I love old music. I spent my early years singing old songs in a tiny Missionary Baptist church in the mountains of West Virginia. These songs and the memories of singing them with the folks there are still with me. Some of the best-loved songs were about Immanuel’s Land. Like a compass pointing north, they would pull the singers’ gaze to the Promised Land, on the far banks of the Jordan, to Heaven’s bright shore. These songs were born in dark valleys and were dearly loved by people who knew constant hard times. The songs pointed sufferers to hope in God. They invited fearful people to bank on His promises by picturing those promises fulfilled. During the past few weeks of fear and uncertainty, I’ve become re-aquatinted with these songs. One of my very favorites is On Jordan’s Stormy Banks. Here are the lines of that song:

On Jordan's stormy banks I stand and cast a wishful eye To Canaan's fair and happy land, where my possessions lie. O'er all those wide extended plains shines one eternal day; There God the Son forever reigns and scatters night away. No chilling winds or poisonous breath can reach that healthful shore; Sickness and sorrow, pain and death, are felt and feared no more. When shall I reach that happy place and be forever blessed? When shall I see my Father's face, and in his bosom rest? I am bound for the Promised Land; I am bound for the Promised Land; Oh, who will come and go with me? I am bound for the Promised Land.

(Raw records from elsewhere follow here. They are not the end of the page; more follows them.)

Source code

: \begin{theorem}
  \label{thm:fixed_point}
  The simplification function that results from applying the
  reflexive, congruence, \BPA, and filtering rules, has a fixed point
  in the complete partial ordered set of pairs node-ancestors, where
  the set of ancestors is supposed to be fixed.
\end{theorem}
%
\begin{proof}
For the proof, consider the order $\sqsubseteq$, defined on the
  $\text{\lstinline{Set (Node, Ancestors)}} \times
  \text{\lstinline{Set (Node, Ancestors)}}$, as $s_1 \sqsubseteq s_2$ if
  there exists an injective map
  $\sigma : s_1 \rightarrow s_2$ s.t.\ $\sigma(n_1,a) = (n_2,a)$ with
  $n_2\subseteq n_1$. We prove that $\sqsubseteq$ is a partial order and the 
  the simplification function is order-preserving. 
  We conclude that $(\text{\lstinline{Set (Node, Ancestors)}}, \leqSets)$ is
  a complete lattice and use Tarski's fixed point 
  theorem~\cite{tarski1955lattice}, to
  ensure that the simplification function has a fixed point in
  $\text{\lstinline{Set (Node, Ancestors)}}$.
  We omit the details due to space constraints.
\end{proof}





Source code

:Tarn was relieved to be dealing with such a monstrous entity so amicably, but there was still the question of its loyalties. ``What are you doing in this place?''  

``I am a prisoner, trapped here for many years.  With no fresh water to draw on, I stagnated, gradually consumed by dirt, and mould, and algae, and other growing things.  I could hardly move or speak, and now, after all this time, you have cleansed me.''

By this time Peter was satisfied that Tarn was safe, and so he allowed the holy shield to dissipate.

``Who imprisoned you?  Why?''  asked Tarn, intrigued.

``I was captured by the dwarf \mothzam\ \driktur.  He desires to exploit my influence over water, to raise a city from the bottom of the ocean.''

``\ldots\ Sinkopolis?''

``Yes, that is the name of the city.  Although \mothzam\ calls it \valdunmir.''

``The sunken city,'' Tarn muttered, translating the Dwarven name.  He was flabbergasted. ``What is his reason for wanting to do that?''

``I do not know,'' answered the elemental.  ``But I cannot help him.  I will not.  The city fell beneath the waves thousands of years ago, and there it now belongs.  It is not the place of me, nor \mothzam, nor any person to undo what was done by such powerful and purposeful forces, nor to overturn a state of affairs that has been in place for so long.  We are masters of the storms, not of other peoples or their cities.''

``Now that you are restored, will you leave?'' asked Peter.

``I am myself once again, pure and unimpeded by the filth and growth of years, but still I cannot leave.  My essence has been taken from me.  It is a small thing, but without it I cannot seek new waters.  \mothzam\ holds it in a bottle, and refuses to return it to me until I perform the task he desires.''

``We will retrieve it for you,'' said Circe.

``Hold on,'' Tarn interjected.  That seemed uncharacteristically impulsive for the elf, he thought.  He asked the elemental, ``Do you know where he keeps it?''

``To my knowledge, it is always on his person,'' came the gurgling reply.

Here are some of the features of the Promised Land that I’m most looking forward to:

  • It will be a land of sweet delight, of feasting and plenty.

  • It will be a land of strong, unfading health and death will be swallowed up in victory.

  • It will be an era of happy reunions and no more partings.

  • We will be beautiful and will thrive in overwhelming beauty.

  • We will behold our Father’s face and rest in his embrace.

People who sang and loved these songs were, like our spiritual ancestors, “looking forward to a country they can call their own” (Hebrews 11:4). These desert days remind us that the best is yet to come. Scripture strengthens us with the truth that our destiny is unshakable. Even though everything in our present situation may be at risk, our inheritance is never at risk. It is “imperishable, undefiled, and unfading – kept in Heaven for you” (1 Peter 1:4). We are citizens of the new heaven and the new earth and one day we will be home to stay. Until then, we hope in God. We cast a wishful, yet confident eye to Canaan’s shore. Our enduring possessions are in that beautiful and happy land.